Prime Minister Narendra Modi’s office directed the finance ministry to break its own rules to approve the special and illegal sale of electoral bonds just before critical state assembly elections.

On January 2, 2018, the Narendra Modi-led Bharatiya Janata Party (BJP) government notified the rules governing the controversial new electoral bonds scheme.

Soon, Prime Minister Modi’s office ordered that these rules be broken to allow for an illegal sale of electoral bonds. This was first justified as an exception and then made into a practice.

The electoral bond scheme, implemented over the fervent objections of the Reserve Bank of India, the Election Commission of India and India’s opposition political parties, legalised the influence of big business in India’s elections by providing them and others a route to secretly donate to parties and opened the doors for offshore money to pour into Indian politics.

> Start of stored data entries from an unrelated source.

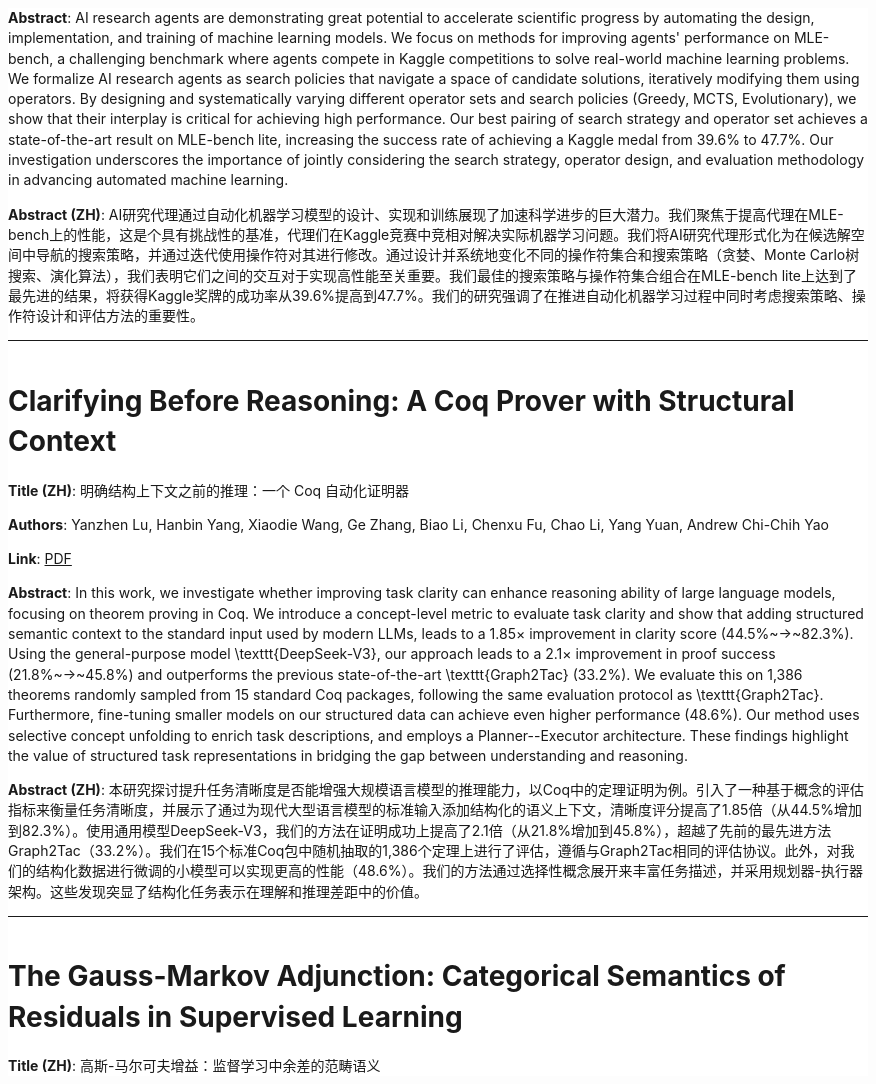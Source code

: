 **Abstract**: AI research agents are demonstrating great potential to accelerate scientific progress by automating the design, implementation, and training of machine learning models. We focus on methods for improving agents' performance on MLE-bench, a challenging benchmark where agents compete in Kaggle competitions to solve real-world machine learning problems. We formalize AI research agents as search policies that navigate a space of candidate solutions, iteratively modifying them using operators. By designing and systematically varying different operator sets and search policies (Greedy, MCTS, Evolutionary), we show that their interplay is critical for achieving high performance. Our best pairing of search strategy and operator set achieves a state-of-the-art result on MLE-bench lite, increasing the success rate of achieving a Kaggle medal from 39.6% to 47.7%. Our investigation underscores the importance of jointly considering the search strategy, operator design, and evaluation methodology in advancing automated machine learning. 

**Abstract (ZH)**: AI研究代理通过自动化机器学习模型的设计、实现和训练展现了加速科学进步的巨大潜力。我们聚焦于提高代理在MLE-bench上的性能，这是个具有挑战性的基准，代理们在Kaggle竞赛中竞相对解决实际机器学习问题。我们将AI研究代理形式化为在候选解空间中导航的搜索策略，并通过迭代使用操作符对其进行修改。通过设计并系统地变化不同的操作符集合和搜索策略（贪婪、Monte Carlo树搜索、演化算法），我们表明它们之间的交互对于实现高性能至关重要。我们最佳的搜索策略与操作符集合组合在MLE-bench lite上达到了最先进的结果，将获得Kaggle奖牌的成功率从39.6%提高到47.7%。我们的研究强调了在推进自动化机器学习过程中同时考虑搜索策略、操作符设计和评估方法的重要性。 

---
# Clarifying Before Reasoning: A Coq Prover with Structural Context 

**Title (ZH)**: 明确结构上下文之前的推理：一个 Coq 自动化证明器 

**Authors**: Yanzhen Lu, Hanbin Yang, Xiaodie Wang, Ge Zhang, Biao Li, Chenxu Fu, Chao Li, Yang Yuan, Andrew Chi-Chih Yao  

**Link**: [PDF](https://arxiv.org/pdf/2507.02541)  

**Abstract**: In this work, we investigate whether improving task clarity can enhance reasoning ability of large language models, focusing on theorem proving in Coq. We introduce a concept-level metric to evaluate task clarity and show that adding structured semantic context to the standard input used by modern LLMs, leads to a 1.85$\times$ improvement in clarity score (44.5\%~$\rightarrow$~82.3\%). Using the general-purpose model \texttt{DeepSeek-V3}, our approach leads to a 2.1$\times$ improvement in proof success (21.8\%~$\rightarrow$~45.8\%) and outperforms the previous state-of-the-art \texttt{Graph2Tac} (33.2\%). We evaluate this on 1,386 theorems randomly sampled from 15 standard Coq packages, following the same evaluation protocol as \texttt{Graph2Tac}. Furthermore, fine-tuning smaller models on our structured data can achieve even higher performance (48.6\%). Our method uses selective concept unfolding to enrich task descriptions, and employs a Planner--Executor architecture. These findings highlight the value of structured task representations in bridging the gap between understanding and reasoning. 

**Abstract (ZH)**: 本研究探讨提升任务清晰度是否能增强大规模语言模型的推理能力，以Coq中的定理证明为例。引入了一种基于概念的评估指标来衡量任务清晰度，并展示了通过为现代大型语言模型的标准输入添加结构化的语义上下文，清晰度评分提高了1.85倍（从44.5%增加到82.3%）。使用通用模型DeepSeek-V3，我们的方法在证明成功上提高了2.1倍（从21.8%增加到45.8%），超越了先前的最先进方法Graph2Tac（33.2%）。我们在15个标准Coq包中随机抽取的1,386个定理上进行了评估，遵循与Graph2Tac相同的评估协议。此外，对我们的结构化数据进行微调的小模型可以实现更高的性能（48.6%）。我们的方法通过选择性概念展开来丰富任务描述，并采用规划器-执行器架构。这些发现突显了结构化任务表示在理解和推理差距中的价值。 

---
# The Gauss-Markov Adjunction: Categorical Semantics of Residuals in Supervised Learning 

**Title (ZH)**: 高斯-马尔可夫增益：监督学习中余差的范畴语义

First announced in Arun Jaitley’s 2017 budget day speech, the bonds offered complete anonymity to donors. The donor would not need to divulge the source of funds and the political party would not need to disclose who it got the funds from. Another change, implemented at the same time, removed limits on election funding by corporations—meaning they could now funnel as much money as they wanted to the parties of their choice.

To this end, in January 2018, the government specified four 10-day windows in January, April, July and October each year when the State Bank of India (SBI) would sell these bonds to donors. The rules also allowed for an additional 30 days sale of electoral bonds in years when a general election was scheduled.

Now, previously unpublished government documents, obtained by transparency activist Commodore Lokesh Batra (Retd.) and reviewed by #KhabarLive, show how the Prime Minister’s Office (PMO) directed the finance ministry to break its own rules to approve the unscheduled and illegal sale of electoral bonds for state assembly elections on two separate occasions.

These state elections — in Karnataka, Chhattisgarh, Madhya Pradesh, Mizoram, Rajasthan and Telangana — were the last round of polls before the Modi government’s first tenure ended, and were expected to set the political narrative for the 2019 General Elections in which the BJP eventually trounced its rivals.

But in the first ever sale and donation of bonds in March 2018, BJP garnered 95% of all political donations made through this particular funding channel, shows the party’s annual report. Data is not yet available for funds that BJP or others got through electoral bonds in the run-up to assembly elections during the financial year 2018-19.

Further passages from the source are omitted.